#### Record excerpts
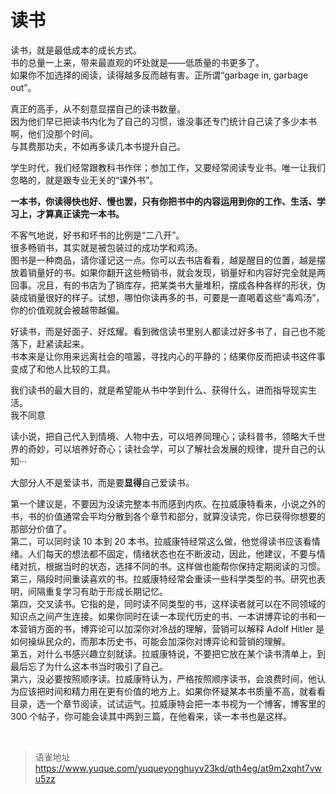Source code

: # 读书
读书，就是最低成本的成长方式。  
书的总量一上来，带来最直观的坏处就是——低质量的书更多了。  
如果你不加选择的阅读，读得越多反而越有害。正所谓“garbage in, garbage out”。

真正的高手，从不刻意显摆自己的读书数量。  
因为他们早已把读书内化为了自己的习惯，谁没事还专门统计自己读了多少本书啊，他们没那个时间。  
与其费那功夫，不如再多读几本书提升自己。

学生时代，我们经常跟教科书作伴；参加工作，又要经常阅读专业书。唯一让我们忽略的，就是跟专业无关的“课外书”。

**一本书，你读得快也好、慢也罢，只有你把书中的内容运用到你的工作、生活、学习上，才算真正读完一本书。**

不客气地说，好书和坏书的比例是“二八开”。  
很多畅销书，其实就是被包装过的成功学和鸡汤。  
图书是一种商品，请你谨记这一点。你可以去书店看看，越是醒目的位置，越是摆放着销量好的书。如果你翻开这些畅销书，就会发现，销量好和内容好完全就是两回事。况且，有的书店为了销库存，把某类书大量堆积，摆成各种各样的形状，伪装成销量很好的样子。试想，哪怕你读再多的书，可要是一直喝着这些“毒鸡汤”，你的价值观就会被越带越偏。

好读书，而是好面子、好炫耀。看到微信读书里别人都读过好多书了，自己也不能落下，赶紧读起来。  
书本来是让你用来远离社会的喧嚣，寻找内心的平静的；结果你反而把读书这件事变成了和他人比较的工具。

我们读书的最大目的，就是希望能从书中学到什么、获得什么，进而指导现实生活。  
我不同意

读小说，把自己代入到情境、人物中去，可以培养同理心；读科普书，领略大千世界的奇妙，可以培养好奇心；读社会学，可以了解社会发展的规律，提升自己的认知···

大部分人不是爱读书，而是要**显得**自己爱读书。

第一个建议是，不要因为没读完整本书而感到内疚。在拉威康特看来，小说之外的书，书的价值通常会平均分散到各个章节和部分，就算没读完，你已获得你想要的那部分价值了。  
第二，可以同时读 10 本到 20 本书。拉威康特经常这么做，他觉得读书应该看情绪。人们每天的想法都不固定，情绪状态也在不断波动，因此，他建议，不要与情绪对抗，根据当时的状态，选择不同的书。这样做也能帮你保持定期阅读的习惯。  
第三，隔段时间重读喜欢的书。拉威康特经常会重读一些科学类型的书。研究也表明，间隔重复学习有助于形成长期记忆。  
第四，交叉读书。它指的是，同时读不同类型的书，这样读者就可以在不同领域的知识点之间产生连接。如果你同时在读一本现代历史的书、一本讲博弈论的书和一本营销方面的书，博弈论可以加深你对冷战的理解，营销可以解释 Adolf Hitler 是如何操纵民众的，而那本历史书，可能会加深你对博弈论和营销的理解。  
第五，对什么书感兴趣立刻就读。拉威康特说，不要把它放在某个读书清单上，到最后忘了为什么这本书当时吸引了自己。  
第六，没必要按照顺序读。拉威康特认为，严格按照顺序读书，会浪费时间，他认为应该把时间和精力用在更有价值的地方上。如果你怀疑某本书质量不高，就看看目录，选一个章节阅读，试试运气。拉威康特会把一本书视为一个博客，博客里的 300 个帖子，你可能会读其中两到三篇，在他看来，读一本书也是这样。

<br>
  
> 语雀地址 https://www.yuque.com/yuqueyonghuyv23kd/qth4eg/at9m2xqht7vwu5zz
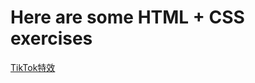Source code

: # Here are some HTML + CSS exercises

[TikTok特效](https://zeesu1.github.io/html_css_demo/demo/TikTok特效/index.html)
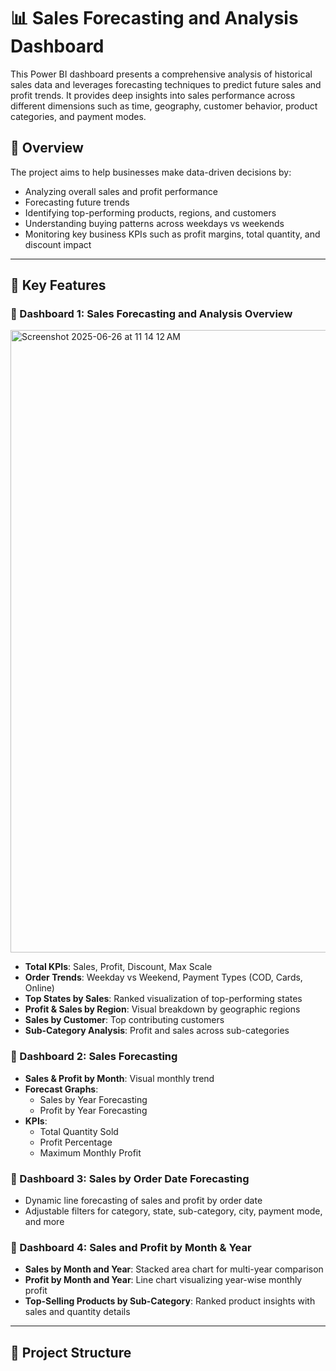 # 📊 Sales Forecasting and Analysis Dashboard

This Power BI dashboard presents a comprehensive analysis of historical sales data and leverages forecasting techniques to predict future sales and profit trends. It provides deep insights into sales performance across different dimensions such as time, geography, customer behavior, product categories, and payment modes.

## 🧾 Overview

The project aims to help businesses make data-driven decisions by:

- Analyzing overall sales and profit performance
- Forecasting future trends
- Identifying top-performing products, regions, and customers
- Understanding buying patterns across weekdays vs weekends
- Monitoring key business KPIs such as profit margins, total quantity, and discount impact

---

## 📌 Key Features

### 🔹 Dashboard 1: **Sales Forecasting and Analysis Overview**
<img width="996" alt="Screenshot 2025-06-26 at 11 14 12 AM" src="https://github.com/user-attachments/assets/34f2f2bc-3429-41f2-bce7-0d346efd02d0" />


- **Total KPIs**: Sales, Profit, Discount, Max Scale
- **Order Trends**: Weekday vs Weekend, Payment Types (COD, Cards, Online)
- **Top States by Sales**: Ranked visualization of top-performing states
- **Profit & Sales by Region**: Visual breakdown by geographic regions
- **Sales by Customer**: Top contributing customers
- **Sub-Category Analysis**: Profit and sales across sub-categories

### 🔹 Dashboard 2: **Sales Forecasting**
- **Sales & Profit by Month**: Visual monthly trend
- **Forecast Graphs**: 
  - Sales by Year Forecasting
  - Profit by Year Forecasting
- **KPIs**: 
  - Total Quantity Sold
  - Profit Percentage
  - Maximum Monthly Profit

### 🔹 Dashboard 3: **Sales by Order Date Forecasting**
- Dynamic line forecasting of sales and profit by order date
- Adjustable filters for category, state, sub-category, city, payment mode, and more

### 🔹 Dashboard 4: **Sales and Profit by Month & Year**
- **Sales by Month and Year**: Stacked area chart for multi-year comparison
- **Profit by Month and Year**: Line chart visualizing year-wise monthly profit
- **Top-Selling Products by Sub-Category**: Ranked product insights with sales and quantity details

---

## 📁 Project Structure


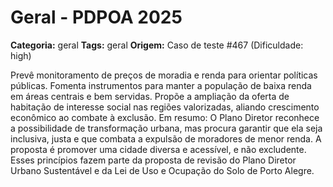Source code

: # Geral - PDPOA 2025

**Categoria:** geral
**Tags:** geral
**Origem:** Caso de teste #467 (Dificuldade: high)

Prevê monitoramento de preços de moradia e renda para orientar políticas públicas. Fomenta instrumentos para manter a população de baixa renda em áreas centrais e bem servidas. Propõe a ampliação da oferta de habitação de interesse social nas regiões valorizadas, aliando crescimento econômico ao combate à exclusão. Em resumo: O Plano Diretor reconhece a possibilidade de transformação urbana, mas procura garantir que ela seja inclusiva, justa e que combata a expulsão de moradores de menor renda. A proposta é promover uma cidade diversa e acessível, e não excludente. Esses princípios fazem parte da proposta de revisão do Plano Diretor Urbano Sustentável e da Lei de Uso e Ocupação do Solo de Porto Alegre.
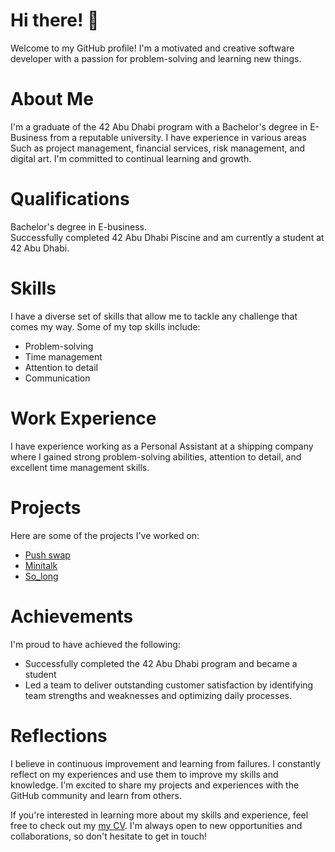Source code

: # Hi there! 👋 <br>
Welcome to my GitHub profile! I'm a motivated and creative software developer with a passion for problem-solving and learning new things. <br>

# About Me <br>
I'm a graduate of the 42 Abu Dhabi program with a Bachelor's degree in E-Business from a reputable university. I have experience in various areas <br> Such as project management, financial services, risk management, and digital art. I'm committed to continual learning and growth.  <br>
# Qualifications <br>
Bachelor's degree in E-business. <br>
Successfully completed 42 Abu Dhabi Piscine and am currently a student at 42 Abu Dhabi. <br>
# Skills <br>
I have a diverse set of skills that allow me to tackle any challenge that comes my way. Some of my top skills include: <br>

* Problem-solving <br>
* Time management <br>
* Attention to detail <br>
* Communication <br>
# Work Experience <br>
I have experience working as a Personal Assistant at a shipping company where I gained strong problem-solving abilities, attention to detail, and excellent time management skills. <br>

# Projects <br>
Here are some of the projects I've worked on: <br>

* [Push swap](https://github.com/UchihaShaco/Push_swap) <br>
* [Minitalk](https://github.com/UchihaShaco/tinytalk) <br>
* [So_long](https://github.com/UchihaShaco/so_long) <br>
# Achievements <br>
I'm proud to have achieved the following: <br>

* Successfully completed the 42 Abu Dhabi program and became a student <br>
* Led a team to deliver outstanding customer satisfaction by identifying team strengths and weaknesses and optimizing daily processes. <br>

# Reflections <br>
I believe in continuous improvement and learning from failures. I constantly reflect on my experiences and use them to improve my skills and knowledge. I'm excited to share my projects and experiences with the GitHub community and learn from others.

If you're interested in learning more about my skills and experience, feel free to check out my  [my CV](https://drive.google.com/file/d/14KWNE-qZN_fFykdpCqPdniKqvXIX23m2/view?usp=sharing). I'm always open to new opportunities and collaborations, so don't hesitate to get in touch!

#### Work order
Leave the pictures out, and restate exactly the lines from the start of the records through the one that contains "第一个建议是，不要因为没读完".

#### Response for this exercise
Source code

: # 读书
读书，就是最低成本的成长方式。  
书的总量一上来，带来最直观的坏处就是——低质量的书更多了。  
如果你不加选择的阅读，读得越多反而越有害。正所谓“garbage in, garbage out”。

真正的高手，从不刻意显摆自己的读书数量。  
因为他们早已把读书内化为了自己的习惯，谁没事还专门统计自己读了多少本书啊，他们没那个时间。  
与其费那功夫，不如再多读几本书提升自己。

学生时代，我们经常跟教科书作伴；参加工作，又要经常阅读专业书。唯一让我们忽略的，就是跟专业无关的“课外书”。

**一本书，你读得快也好、慢也罢，只有你把书中的内容运用到你的工作、生活、学习上，才算真正读完一本书。**

不客气地说，好书和坏书的比例是“二八开”。  
很多畅销书，其实就是被包装过的成功学和鸡汤。  
图书是一种商品，请你谨记这一点。你可以去书店看看，越是醒目的位置，越是摆放着销量好的书。如果你翻开这些畅销书，就会发现，销量好和内容好完全就是两回事。况且，有的书店为了销库存，把某类书大量堆积，摆成各种各样的形状，伪装成销量很好的样子。试想，哪怕你读再多的书，可要是一直喝着这些“毒鸡汤”，你的价值观就会被越带越偏。

好读书，而是好面子、好炫耀。看到微信读书里别人都读过好多书了，自己也不能落下，赶紧读起来。  
书本来是让你用来远离社会的喧嚣，寻找内心的平静的；结果你反而把读书这件事变成了和他人比较的工具。

我们读书的最大目的，就是希望能从书中学到什么、获得什么，进而指导现实生活。  
我不同意

读小说，把自己代入到情境、人物中去，可以培养同理心；读科普书，领略大千世界的奇妙，可以培养好奇心；读社会学，可以了解社会发展的规律，提升自己的认知···

大部分人不是爱读书，而是要**显得**自己爱读书。

第一个建议是，不要因为没读完整本书而感到内疚。在拉威康特看来，小说之外的书，书的价值通常会平均分散到各个章节和部分，就算没读完，你已获得你想要的那部分价值了。  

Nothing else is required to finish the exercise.